Build templates for the 80% cases. Customize edge cases individually as they come up.
Organizing your lawyer workflows
Structured organization is the difference between a business that scales smoothly and one that drowns in admin as it grows.
Organize by service type
- Core service: Your primary offering with detailed project templates and milestone tracking.
- Secondary services: Additional offerings with their own templates and pricing structures.
- Retainer work: Recurring engagements with automated billing and repeating task lists.
- One-off projects: Quick-turn engagements with streamlined templates.
Organize by client stage
- Prospect: Initial inquiry received, proposal being prepared.
- Active: Contract signed, project in progress.
- Delivered: Work complete, final invoice sent.
- Recurring: Ongoing relationship with scheduled touchpoints.
Template best practices
- Start with 3 templates maximum, expand as patterns emerge.

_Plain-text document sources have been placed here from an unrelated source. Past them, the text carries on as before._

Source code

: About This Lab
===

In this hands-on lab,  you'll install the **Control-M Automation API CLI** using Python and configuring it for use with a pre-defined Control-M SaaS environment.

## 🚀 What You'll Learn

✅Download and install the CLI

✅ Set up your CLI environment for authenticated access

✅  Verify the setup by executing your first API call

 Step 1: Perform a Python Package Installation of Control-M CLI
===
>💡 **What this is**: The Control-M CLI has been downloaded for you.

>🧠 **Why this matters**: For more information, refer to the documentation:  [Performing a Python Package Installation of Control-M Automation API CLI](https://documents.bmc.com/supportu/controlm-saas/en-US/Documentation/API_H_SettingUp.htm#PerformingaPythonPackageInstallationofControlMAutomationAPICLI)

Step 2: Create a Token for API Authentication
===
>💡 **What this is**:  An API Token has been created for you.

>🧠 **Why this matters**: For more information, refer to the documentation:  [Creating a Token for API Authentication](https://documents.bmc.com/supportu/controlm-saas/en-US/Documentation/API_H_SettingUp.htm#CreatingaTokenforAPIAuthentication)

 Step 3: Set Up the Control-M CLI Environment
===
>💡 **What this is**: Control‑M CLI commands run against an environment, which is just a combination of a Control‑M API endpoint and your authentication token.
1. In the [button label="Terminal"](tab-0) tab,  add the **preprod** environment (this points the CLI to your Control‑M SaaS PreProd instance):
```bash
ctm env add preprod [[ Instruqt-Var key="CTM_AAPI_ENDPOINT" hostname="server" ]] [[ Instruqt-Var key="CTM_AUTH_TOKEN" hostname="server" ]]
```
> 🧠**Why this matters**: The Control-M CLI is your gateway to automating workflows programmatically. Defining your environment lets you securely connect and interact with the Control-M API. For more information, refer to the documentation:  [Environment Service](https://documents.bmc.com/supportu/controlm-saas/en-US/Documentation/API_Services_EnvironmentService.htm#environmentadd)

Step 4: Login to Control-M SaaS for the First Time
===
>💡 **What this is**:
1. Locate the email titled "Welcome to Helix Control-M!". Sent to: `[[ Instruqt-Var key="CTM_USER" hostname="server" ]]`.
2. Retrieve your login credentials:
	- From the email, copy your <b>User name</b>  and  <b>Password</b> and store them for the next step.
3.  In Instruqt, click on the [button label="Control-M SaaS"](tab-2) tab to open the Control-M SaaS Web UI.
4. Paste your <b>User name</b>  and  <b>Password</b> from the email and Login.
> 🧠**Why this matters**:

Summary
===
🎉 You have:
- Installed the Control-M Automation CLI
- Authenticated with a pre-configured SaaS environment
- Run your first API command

- Include task estimates so you can track actual vs. budgeted time.
- Build in review milestones where clients approve before you proceed.
- Add automation triggers: proposal signed → project created → client notified.

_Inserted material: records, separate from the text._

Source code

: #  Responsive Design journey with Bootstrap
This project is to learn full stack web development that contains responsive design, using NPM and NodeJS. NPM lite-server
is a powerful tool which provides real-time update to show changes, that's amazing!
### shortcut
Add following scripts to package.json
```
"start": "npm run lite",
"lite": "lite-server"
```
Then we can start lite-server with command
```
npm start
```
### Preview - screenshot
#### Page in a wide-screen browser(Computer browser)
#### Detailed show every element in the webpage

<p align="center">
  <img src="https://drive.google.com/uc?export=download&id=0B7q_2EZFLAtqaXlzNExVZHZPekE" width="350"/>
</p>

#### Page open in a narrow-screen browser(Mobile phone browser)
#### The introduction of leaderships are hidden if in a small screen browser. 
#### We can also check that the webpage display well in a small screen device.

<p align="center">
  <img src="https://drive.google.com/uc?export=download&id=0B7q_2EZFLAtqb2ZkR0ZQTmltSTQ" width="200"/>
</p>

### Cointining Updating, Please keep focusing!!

Consistent structures mean consistent delivery. Templates ensure every client gets the same quality regardless of how busy you are.
What do client portals look like?
Client portals give each client access to matter status, documents, and communication history.
Legal clients access portals to see matter progress, download documents, review invoices, and check retainer balances. Portals organize information by matter, making it easy for clients to understand where cases stand.
Document access keeps everything organized. Intake forms, correspondence, court filings, and discovery materials all stored in one place. Clients download documents when needed without requesting copies through email. The organization reduces back-and-forth communication.
How to migrate to Plutio
Migration typically takes 3-5 hours of active work spread over a weekend. The best time to switch is between projects rather than mid-delivery.
Step 1: Export from your current tools
Most tools provide CSV export. Export your client list, active project details, and any template content you want to recreate in Plutio.
Step 2: Build templates in Plutio (2-3 hours)
Don't try to replicate your old system exactly. Use this as an opportunity to build cleaner workflows. Focus on your 3 most common project types.
Step 3: Set up integrations (30 mins)
Connect payment processing (Stripe/PayPal), calendar sync (Google/Outlook), and accounting (QuickBooks/Xero). Test each one before going live.
Step 4: Import client data (30 mins)
Upload your client CSV. Map fields to Plutio's structure. Run a small test batch first to verify everything looks right.
Step 5: Run parallel for new work
Use Plutio for all new clients and projects immediately. Keep your old system running for in-progress work only. Don't try to migrate active projects mid-stream.
Step 6: Phase out the old tool
Once all in-progress work completes in the old system, cancel that subscription. Keep your exports as archives.
Common migration pitfalls
- Trying to migrate everything: Focus on active clients and forward-looking workflows.
- Switching mid-project: Finish in-progress work on the old system.
- Not testing integrations: Verify payment processing works before relying on it.
Migration pays back in time saved on every future client interaction.